# Finishing Danish Oil



## GrahamRounce (9 Oct 2016)

Hi all. I've put 2 coats of Danish Oil on a table. 2 more to go. The can says, "For a superior finish, put the last coat on with a plastic scouring pad" Anyone know anything about that?
How long should I leave it before waxing?
Thanks,


----------



## sploo (10 Oct 2016)

I've always just used lint free rags (with no problems).

Before waxing; personally I'd leave it a week to cure, but YMMV.


----------



## ED65 (10 Oct 2016)

GrahamRounce":32m5dv3l said:


> The can says, "For a superior finish, put the last coat on with a plastic scouring pad" Anyone know anything about that?


This is using a nylon scrubbing pad to help smooth/flatten the surface and burnish the existing finish. It may also be intended to partially fill the grain with a slurry of wood dust and the finish. Although usually this isn't left until the last coat to do, it's normally done first. Anyway in either case it's not an efficient way to fill grain.

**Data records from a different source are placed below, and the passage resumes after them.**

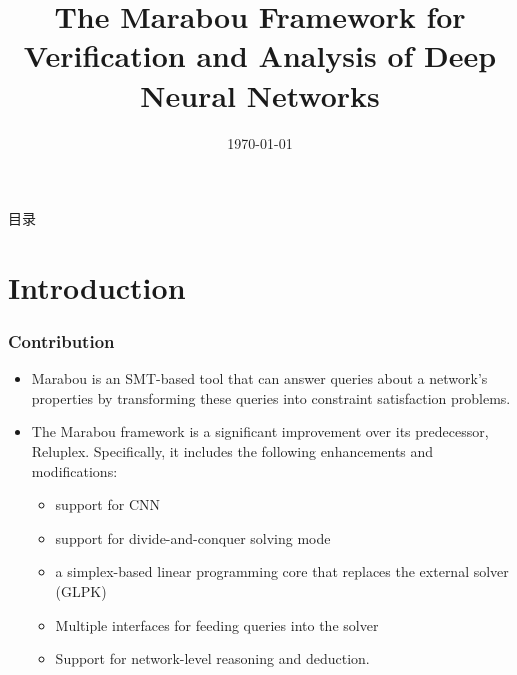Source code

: \documentclass[aspectratio=169%
,serif,mathserif]{beamer}
\begin{document}
\title{The Marabou Framework for Verification and Analysis of Deep Neural Networks} %
\institute[ISCAS] %
{	
}
	\CTEXoptions[today=old]
	\date{\today} %
\begin{frame}[plain]\vspace{1.5em}
\titlepage\vspace{-0.5cm}
\end{frame}
\begin{frame}{目录}
\tableofcontents
\end{frame}

\section{Introduction} %
\begin{frame}
	\frametitle{Contribution}
	\begin{itemize}
		\item Marabou is an SMT-based tool that can answer queries about a network's properties by transforming these queries into constraint satisfaction problems.
		\item The Marabou framework is a significant improvement over its predecessor,
		Reluplex. Specifically, it includes the following enhancements and modifications: 
		\begin{itemize}
			\item support for CNN
			\item support for divide-and-conquer solving mode
			\item a simplex-based linear programming core that replaces the external solver (GLPK)
			\item Multiple interfaces for feeding queries into the solver
			\item Support for network-level reasoning and deduction.
		\end{itemize}
	\end{itemize}

\end{frame}
\end{document}
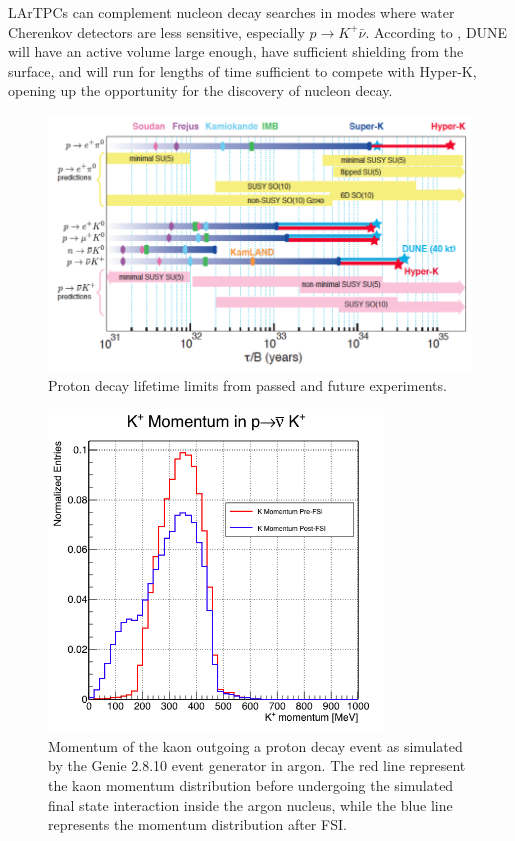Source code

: LArTPCs can complement nucleon decay searches in modes where water Cherenkov detectors are less sensitive, especially $p\rightarrow K^+\bar{\nu}$. According to \cite{Acciarri:Dune}, DUNE will have an active volume large enough, have sufficient shielding from the surface, and will run for lengths of time sufficient to compete with Hyper-K, opening up the opportunity for the discovery of nucleon decay. 

\begin{figure}[hbpt]
\centering
\includegraphics[width=6.5in]{Chapter-2/Images/PDKExperimentalLImit.png}
\caption{Proton decay lifetime limits from passed and future experiments.}
\label{fig:PDKExperimentalLImit}
\end{figure}


\begin{figure}[hbpt]
\centering
\includegraphics[width=3.5in]{Chapter-2/Images/pdkGenie.png}
\caption{Momentum of the kaon outgoing a proton decay event as simulated by the Genie 2.8.10 event generator in argon. The red line represent the kaon momentum distribution before undergoing the simulated final state interaction inside the argon nucleus, while the blue line represents the momentum distribution after FSI. }
\label{fig:PDKGENIE}
\end{figure}


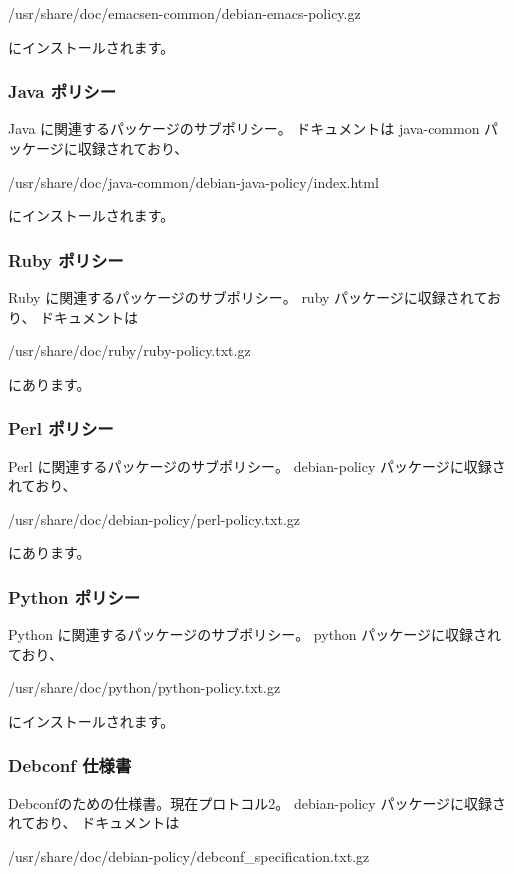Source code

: \documentclass[mingoth,a4paper]{jsarticle}
\begin{document}
        /usr/share/doc/emacsen-common/debian-emacs-policy.gz

        にインストールされます。

    \subsubsection{Java ポリシー}
        Java に関連するパッケージのサブポリシー。
        ドキュメントは
        java-common パッケージに収録されており、

        /usr/share/doc/java-common/debian-java-policy/index.html

        にインストールされます。

    \subsubsection{Ruby ポリシー}
        Ruby に関連するパッケージのサブポリシー。
        ruby パッケージに収録されており、
        ドキュメントは

        /usr/share/doc/ruby/ruby-policy.txt.gz

	にあります。

    \subsubsection{Perl ポリシー}
        Perl に関連するパッケージのサブポリシー。
        debian-policy パッケージに収録されており、

        /usr/share/doc/debian-policy/perl-policy.txt.gz

        にあります。

    \subsubsection{Python ポリシー}
        Python に関連するパッケージのサブポリシー。
        python パッケージに収録されており、

        /usr/share/doc/python/python-policy.txt.gz

        にインストールされます。

    \subsubsection{Debconf 仕様書}
        Debconfのための仕様書。現在プロトコル2。
        debian-policy パッケージに収録されており、
        ドキュメントは

        /usr/share/doc/debian-policy/debconf\_specification.txt.gz
\end{document}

There are umpteen ways to apply any finish of this type, but basically anything that burnishes the surface will increase the gloss. That includes using the corner of an old tea cloth to rub in the last coat or two.



GrahamRounce":32m5dv3l said:


> How long should I leave it before waxing?


You shouldn't have to wax at all, Danish oil-type products are intended as final finishes. The piece should only need to be waxed to top up the sheen after it's been beat up a bit, after a year's regular use or something like that.


----------



## gregmcateer (12 Oct 2016)

ED65":2x7y7z4w said:


> GrahamRounce":2x7y7z4w said:
> 
> 
> > The can says, "For a superior finish, put the last coat on with a plastic scouring pad" Anyone know anything about that?
> ...



Ditto from me. I just re-oil the kitchen worktop when areas look a bit 'dry'. (6 months plus intervals).
Ours takes a beating and still look really nice.


----------